## Dataset records
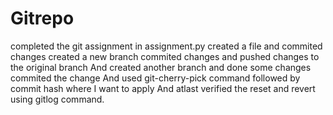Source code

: # Gitrepo
completed the git assignment in assignment.py
created a file and commited changes
created a new branch commited changes and pushed changes to the original branch
And created another branch and done some changes commited the change
And used git-cherry-pick command followed by commit hash where I want to apply
And atlast verified the reset and revert using gitlog command.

## Task goal
Scan the material above for the string "created". Return each line where it occurs.

## Result
created a file and commited changes
created a new branch commited changes and pushed changes to the original branch
And created another branch and done some changes commited the change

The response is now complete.